The vines created by Entangle are flammable because regular vines are flammable
There are no secret rules.
D&D is written using natural language. Unless the game defines a particular term differently we are expected to use the natural language meaning of the word.
It uses natural language so we can use our own experience and understanding of the words in our world as a baseline, with the game providing exceptions to this understanding (like the existence of magic and monsters).
The Player's Handbook starts off the spellcasting section with this statement:
A spell is a discrete magical effect, a single shaping of the magical energies [...] into a specific, limited expression.
In other words, spells produce a limited magical effect.

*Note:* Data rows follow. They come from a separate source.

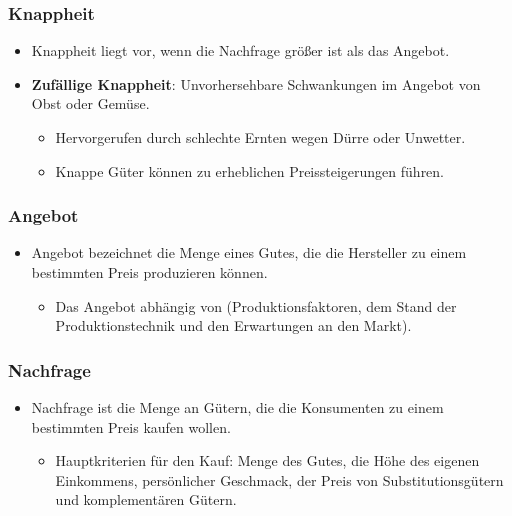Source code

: \documentclass{beamer}
\begin{document}
\begin{frame}
\frametitle{Knappheit}
  \begin{itemize}
    \item
  Knappheit liegt vor, wenn die Nachfrage größer ist als
  das Angebot.
    \item
      \textbf{Zufällige Knappheit}: Unvorhersehbare Schwankungen
  im Angebot von Obst oder Gemüse.
      \begin{itemize}
        \item
  Hervorgerufen durch schlechte Ernten wegen Dürre oder
  Unwetter.
\item
Knappe Güter können zu erheblichen Preissteigerungen führen.
  \end{itemize}
      \end{itemize}
\end{frame}

\begin{frame}
\frametitle{Angebot}
  \begin{itemize}
    \item
Angebot bezeichnet die Menge eines Gutes, die die
Hersteller zu einem bestimmten Preis produzieren
können.
      \begin{itemize}
        \item
  Das Angebot abhängig von (Produktionsfaktoren, dem Stand
  der Produktionstechnik und den Erwartungen an den Markt).
      \end{itemize}
  \end{itemize}
\end{frame}

\begin{frame}
\frametitle{Nachfrage}
  \begin{itemize}
    \item
Nachfrage ist die Menge an Gütern, die die
Konsumenten zu einem bestimmten Preis kaufen wollen.

      \begin{itemize}
        \item
Hauptkriterien für den Kauf: Menge des Gutes, die Höhe des
eigenen Einkommens, persönlicher Geschmack, der Preis von
Substitutionsgütern und komplementären Gütern.
      \end{itemize}
  \end{itemize}
\end{frame}
\end{document}
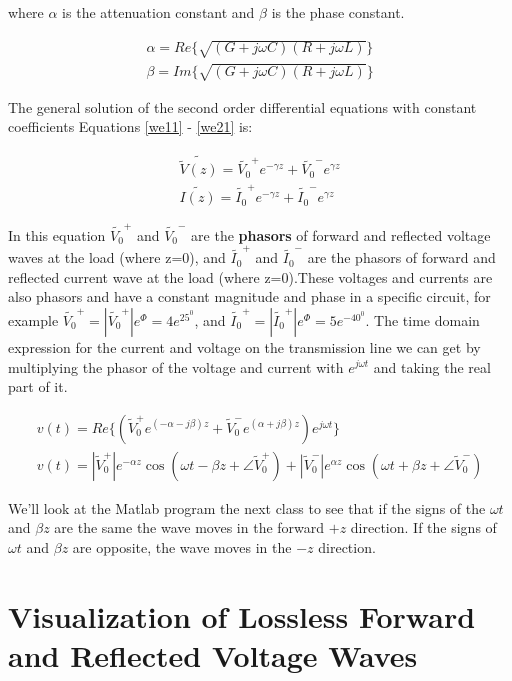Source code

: \documentclass{ximera}
\begin{document}
where $\alpha$ is the attenuation constant and $\beta$ is the phase
constant.

\begin{eqnarray}
\alpha=Re\{ \sqrt{(G+j\omega C)  (R+j\omega L)  }  \} \nonumber \\ \nonumber
\beta = Im\{ \sqrt{(G+j\omega C)  (R+j\omega L)  }  \}
\end{eqnarray}

The general solution of the second order differential equations with constant coefficients
Equations \ref{we11} - \ref{we21}   is:

\begin{eqnarray}
\tilde{\tilde{V}(z)}=\tilde{V_0}^+ e^{-\gamma z} + \tilde{V_0}^- e^{\gamma z} \nonumber \\ \nonumber
\tilde{I(z)}=\tilde{I_0}^+ e^{-\gamma z} + \tilde{I_0}^- e^{\gamma z}
\end{eqnarray}

In this equation $\tilde{V_0}^+$ and $\tilde{V_0}^-$ are the {\bf
phasors} of forward and
reflected voltage waves at the load (where z=0), and $\tilde{I_0}^+$ and $\tilde{I_0}^-$ are the phasors of forward and
reflected  current wave at the load (where z=0).These voltages and currents are also phasors and have a constant magnitude and phase in a specific circuit, for example $\tilde{V_0}^+=|\tilde{V_0}^+| e^\Phi=4e^{25^0}$, and $\tilde{I_0}^+=|\tilde{I_0}^+| e^\Phi=5e^{-40^0}$.
The time domain expression for the current and voltage on the
transmission line we can get by multiplying the phasor of the voltage and current with $e^{j \omega t}$ and taking the real part of it.

\begin{eqnarray}
v(t)=Re\{ (\tilde{V}_0^+  e^{(-\alpha - j \beta) z} + \tilde{V}_0^- e^{(\alpha + j
 \beta) z})e^{j \omega t} \}  \nonumber \\ 
v(t)=|\tilde{V}_0^+| e^{ - \alpha z} \cos(\omega t - \beta z + \angle \tilde{V}_0^+)+
|\tilde{V}_0^-|e^{\alpha z} \cos(\omega t + \beta z + \angle \tilde{V}_0^-) \label{tdeq}
\end{eqnarray}

We'll look at the Matlab program the next class to see that if the signs of the $\omega t$ and
$\beta z$ are the same the wave moves in the forward $+z$
direction. If the signs of $\omega t$ and $\beta z$ are opposite, the
wave moves in the $-z$ direction.



\section{Visualization of Lossless Forward and Reflected Voltage Waves}
\end{document}
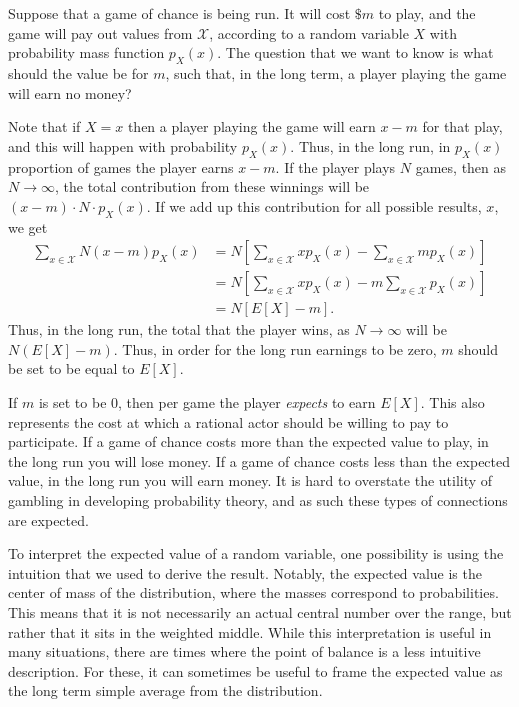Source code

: \documentclass[
  letterpaper,
  DIV=11,
  numbers=noendperiod]{scrreprt}
\theoremstyle{definition}
\theoremstyle{definition}
\theoremstyle{definition}
\theoremstyle{remark}
\begin{document}
\begin{tcolorbox}[enhanced jigsaw, rightrule=.15mm, leftrule=.75mm, opacitybacktitle=0.6, title={Cost for a Game of Chance}, colframe=quarto-callout-tip-color-frame, opacityback=0, coltitle=black, breakable, toptitle=1mm, colbacktitle=quarto-callout-tip-color!10!white, bottomtitle=1mm, titlerule=0mm, arc=.35mm, colback=white, toprule=.15mm, left=2mm, bottomrule=.15mm]

Suppose that a game of chance is being run. It will cost \(\$m\) to
play, and the game will pay out values from \(\mathcal{X}\), according
to a random variable \(X\) with probability mass function \(p_X(x)\).
The question that we want to know is what should the value be for \(m\),
such that, in the long term, a player playing the game will earn no
money?

Note that if \(X=x\) then a player playing the game will earn \(x - m\)
for that play, and this will happen with probability \(p_X(x)\). Thus,
in the long run, in \(p_X(x)\) proportion of games the player earns
\(x-m\). If the player plays \(N\) games, then as \(N\to\infty\), the
total contribution from these winnings will be
\((x-m)\cdot N\cdot p_X(x)\). If we add up this contribution for all
possible results, \(x\), we get \begin{align*}
\sum_{x\in\mathcal{X}} N(x-m)p_X(x) &= N\left[\sum_{x\in\mathcal{X}}xp_X(x) - \sum_{x\in\mathcal{X}} mp_X(x)\right] \\
&= N\left[\sum_{x\in\mathcal{X}}xp_X(x) - m\sum_{x\in\mathcal{X}}p_X(x)\right] \\
&= N\left[E[X] - m\right].
\end{align*} Thus, in the long run, the total that the player wins, as
\(N\to\infty\) will be \(N(E[X] - m)\). Thus, in order for the long run
earnings to be zero, \(m\) should be set to be equal to \(E[X]\).

If \(m\) is set to be \(0\), then per game the player \emph{expects} to
earn \(E[X]\). This also represents the cost at which a rational actor
should be willing to pay to participate. If a game of chance costs more
than the expected value to play, in the long run you will lose money. If
a game of chance costs less than the expected value, in the long run you
will earn money. It is hard to overstate the utility of gambling in
developing probability theory, and as such these types of connections
are expected.

\end{tcolorbox}

To interpret the expected value of a random variable, one possibility is
using the intuition that we used to derive the result. Notably, the
expected value is the center of mass of the distribution, where the
masses correspond to probabilities. This means that it is not
necessarily an actual central number over the range, but rather that it
sits in the weighted middle. While this interpretation is useful in many
situations, there are times where the point of balance is a less
intuitive description. For these, it can sometimes be useful to frame
the expected value as the long term simple average from the
distribution.
\end{document}
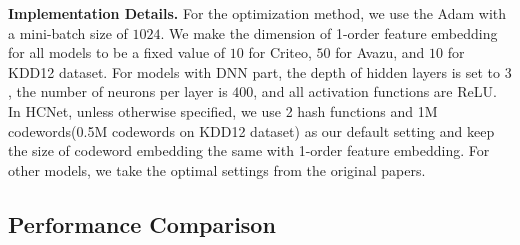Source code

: \documentclass[sigconf,authorversion]{acmart}
\begin{document}
\textbf{Implementation Details.}
For the optimization method, we use the Adam\cite{adam} with a mini-batch size of $1024$.  We make the dimension of 1-order feature embedding for all models to be a fixed value of $10$ for Criteo,  $50$ for Avazu, and $10$ for KDD12 dataset.  For models with DNN part, the depth of hidden layers is set to $3$, the number of neurons per layer is $400$, and all activation functions are ReLU. In HCNet, unless otherwise specified, we use 2 hash functions and 1M codewords(0.5M codewords on KDD12 dataset) as our default setting and keep the size of codeword embedding the same with 1-order feature embedding. For other models, we take the optimal settings from the original papers.

\subsection{Performance Comparison}
\end{document}
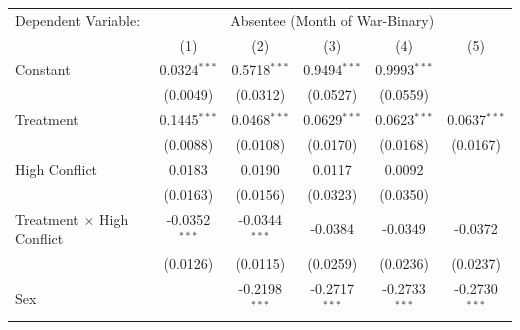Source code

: \begingroup
\centering
\renewcommand{\arraystretch}{0.75}   %
\setlength{\aboverulesep}{0pt}       %
\setlength{\belowrulesep}{0pt} 
\begin{tabular}{lccccc}
   \tabularnewline \midrule \midrule
   Dependent Variable: & \multicolumn{5}{c}{Absentee (Month of War-Binary)}\\
                                                       
                                               & (1)             & (2)                     & (3)                            & (4)                            & (5)\\  
   \midrule
   
   Constant                                          & 0.0324$^{***}$  & 0.5718$^{***}$          & 0.9494$^{***}$                 & 0.9993$^{***}$                 &   \\   
                                                     & (0.0049)        & (0.0312)                & (0.0527)                       & (0.0559)                       &   \\   
   Treatment                                         & 0.1445$^{***}$  & 0.0468$^{***}$          & 0.0629$^{***}$                 & 0.0623$^{***}$                 & 0.0637$^{***}$\\   
                                                     & (0.0088)        & (0.0108)                & (0.0170)                       & (0.0168)                       & (0.0167)\\   
   High Conflict                        & 0.0183          & 0.0190                  & 0.0117                         & 0.0092                         &   \\   
                                                     & (0.0163)        & (0.0156)                & (0.0323)                       & (0.0350)                       &   \\   
   Treatment $\times$ High Conflict     & -0.0352$^{***}$ & -0.0344$^{***}$         & -0.0384                        & -0.0349                        & -0.0372\\   
                                                     & (0.0126)        & (0.0115)                & (0.0259)                       & (0.0236)                       & (0.0237)\\   
   Sex                                               &                 & -0.2198$^{***}$         & -0.2717$^{***}$                & -0.2733$^{***}$                & -0.2730$^{***}$\\   

\end{tabular}
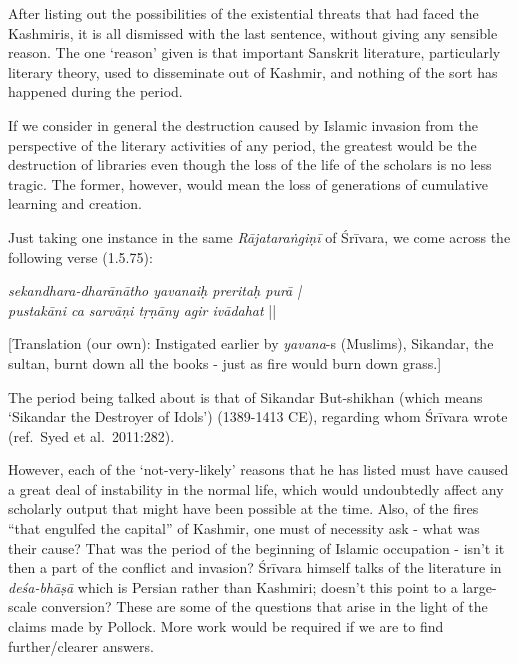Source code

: After listing out the possibilities of the existential threats that had faced the Kashmiris, it is all dismissed with the last sentence, without giving any sensible reason. The one ‘reason’ given is that important Sanskrit literature, particularly literary theory, used to disseminate out of Kashmir, and nothing of the sort has happened during the period. 

If we consider in general the destruction caused by Islamic invasion from the perspective of the literary activities of any period, the greatest would be the destruction of libraries even though the loss of the life of the scholars is no less tragic. The former, however, would mean the loss of generations of cumulative learning and creation. 

Just taking one instance in the same {\sl Rājataraṅgiṇī} of Śrīvara, we come across the following verse (1.5.75):
\begin{myquote}
{\sl sekandhara-dharānātho yavanaiḥ preritaḥ purā |} \\
{\sl pustakāni ca sarvāṇi tṛṇāny agir ivādahat} || 
\end{myquote}

[Translation (our own): Instigated earlier by {\sl yavana}-s (Muslims), Sikandar, the sultan, burnt down all the books - just as fire would burn down grass.]

The period being talked about is that of Sikandar But-shikhan (which means ‘Sikandar the Destroyer of Idols’) (1389-1413 CE), regarding whom Śrīvara wrote (ref.\ Syed et al.\ 2011:282).

However, each of the ‘not-very-likely’ reasons that he has listed must have caused a great deal of instability in the normal life, which would undoubtedly affect any scholarly output that might have been possible at the time. Also, of the fires “that engulfed the capital” of Kashmir, one must of necessity ask - what was their cause? That was the period of the beginning of Islamic occupation - isn’t it then a part of the conflict and invasion? Śrīvara himself talks of the literature in {\sl deśa-bhāṣā} which is Persian rather than Kashmiri; doesn’t this point to a large-scale conversion? These are some of the questions that arise in the light of the claims made by Pollock. More work would be required if we are to find further/clearer answers.

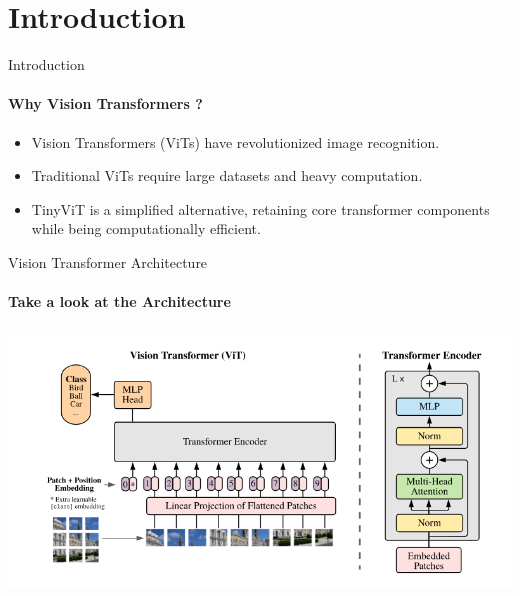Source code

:\section{Introduction}

\begin{frame}{Introduction}
  \framesubtitle{Why Vision Transformers ?}
  \begin{itemize}
    \item Vision Transformers (ViTs) have revolutionized image recognition.
    \item Traditional ViTs require large datasets and heavy computation.
    \item TinyViT is a simplified alternative, retaining core transformer components while being computationally efficient.
  \end{itemize}
\end{frame}

\begin{frame}{Vision Transformer Architecture}
  \framesubtitle{Take a look at the Architecture}
  \includegraphics[width=\textwidth]{images/vit-architecture.png}
\end{frame}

That limited magical effect is specific, and is described precisely by the spell description.
The Entangle spell creates:
Grasping weeds and vines sprout from the ground in a 20-foot square starting from a point within range.
The game (and the spell) do not make any further definition of weeds and vines, and thus we must use the natural language definition of weeds and vines.
Both weeds and vines can be cut, and thus slashing damage at a minimum should be able to damage the vines and thus be used to free oneself.
Similarly, being compromised of plant matter, weeds and vines are both flammable (see real word forest fires), and thus a well placed fireball should set them on fire (but that would also likely damage the creatures in the Entangle spell the fireball was attempting to free).
But grease isn't flammable...
Under the natural language meaning of grease, the substances which make up grease in our word are not universally flammable. As a result the grease created by the grease spell is not flammable by default.
There is, however leeway, for a DM, to rule that grease created by the Grease spell in their world is flammable, and still be following RAW.
Isn't this just another "secret rule"?
Let us consider the inverse situation:
The vines are not flammable and are impervious to all damage because the spell doesn't say they can be damaged.
This interpretation relies on the secret rule that things aren't flammable or capable of being damaged unless they say they are.
Let's take this interpretation to the extreme. Let's say I have a spell that creates dry sticks, Create Dry Sticks. This full text of the spell is:
A cubic foot of dry sticks are created at your feet.
As the spell does not say that the sticks are flammable, they aren't flammable. Indeed, it doesn't say they can be damaged in any way.
As a result, we can't use these sticks to make a fire with. Indeed...we have created indestructible sticks! Bundle them together and we now have an indestructible weapon (made of dry sticks), or perfectly resistant armour (made of dry sticks).